You should hear about the redeployment briefings shortly, let me know if you don't in about a week.



> I have 2 small children. My 3yr old always jumps on Daddy to wake him up. I have heard that she shouldn't be doing this because it may awake him with a start. That he should be awoken slowly. I know that every solider reacts differently. When hubby was home on leave he seemed " normal" ( not sure of the correct wording) I understand the reasoning why but I am not sure how to explain this to her.



Ask your husband if he is ok with the 3 yr jumping on him.  He's probably fine with it still.



> I also heard that some soldiers have a switch and they can turn on the game side switch and shut it off when they are with their families. I have seen hubby do this is the past. Is this normal?
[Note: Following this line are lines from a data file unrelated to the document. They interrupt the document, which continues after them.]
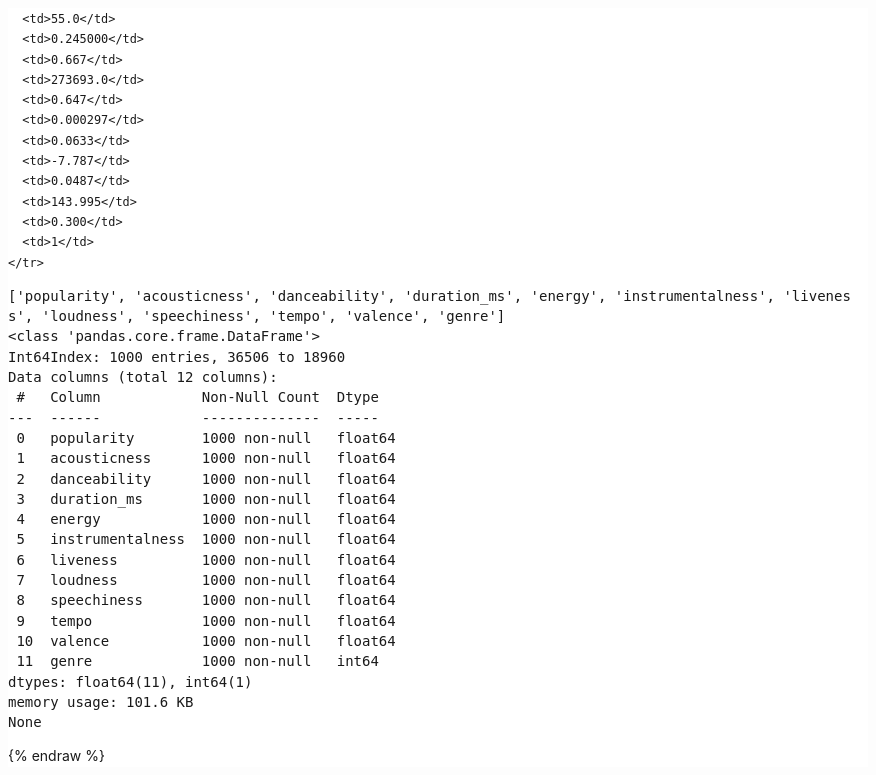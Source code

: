       <td>55.0</td>
      <td>0.245000</td>
      <td>0.667</td>
      <td>273693.0</td>
      <td>0.647</td>
      <td>0.000297</td>
      <td>0.0633</td>
      <td>-7.787</td>
      <td>0.0487</td>
      <td>143.995</td>
      <td>0.300</td>
      <td>1</td>
    </tr>
  </tbody>
</table>
</div>
</div>

</div>

<div class="output_area">

<div class="output_subarea output_stream output_stdout output_text">
<pre>[&#39;popularity&#39;, &#39;acousticness&#39;, &#39;danceability&#39;, &#39;duration_ms&#39;, &#39;energy&#39;, &#39;instrumentalness&#39;, &#39;liveness&#39;, &#39;loudness&#39;, &#39;speechiness&#39;, &#39;tempo&#39;, &#39;valence&#39;, &#39;genre&#39;]
&lt;class &#39;pandas.core.frame.DataFrame&#39;&gt;
Int64Index: 1000 entries, 36506 to 18960
Data columns (total 12 columns):
 #   Column            Non-Null Count  Dtype  
---  ------            --------------  -----  
 0   popularity        1000 non-null   float64
 1   acousticness      1000 non-null   float64
 2   danceability      1000 non-null   float64
 3   duration_ms       1000 non-null   float64
 4   energy            1000 non-null   float64
 5   instrumentalness  1000 non-null   float64
 6   liveness          1000 non-null   float64
 7   loudness          1000 non-null   float64
 8   speechiness       1000 non-null   float64
 9   tempo             1000 non-null   float64
 10  valence           1000 non-null   float64
 11  genre             1000 non-null   int64  
dtypes: float64(11), int64(1)
memory usage: 101.6 KB
None
</pre>
</div>
</div>

</div>
</div>

</div>
    {% endraw %}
I don't know your husband or what your husband did in Afghanistan, so it is difficult to answer.  Even if he was a hard charging soldier who spent the entire six months conducting one contact after another, he may be the type of person who can leave any mental issues overseas.  Maybe he has buried his emotions very deep inside.  Maybe he was a RMS Clk who didn't leave the wire but was involved in first aid for soldiers wounded in the recent rocket attack and this plagues him every night.  My point is stress and combat affects everyone differently.  The US military has developed a very good programme, "battlemind" that the CF medical system has adopted for redeploying soldiers.  It talks and discussed how soldiers feel overseas and how they feel back at home.  It has received very good reviews. 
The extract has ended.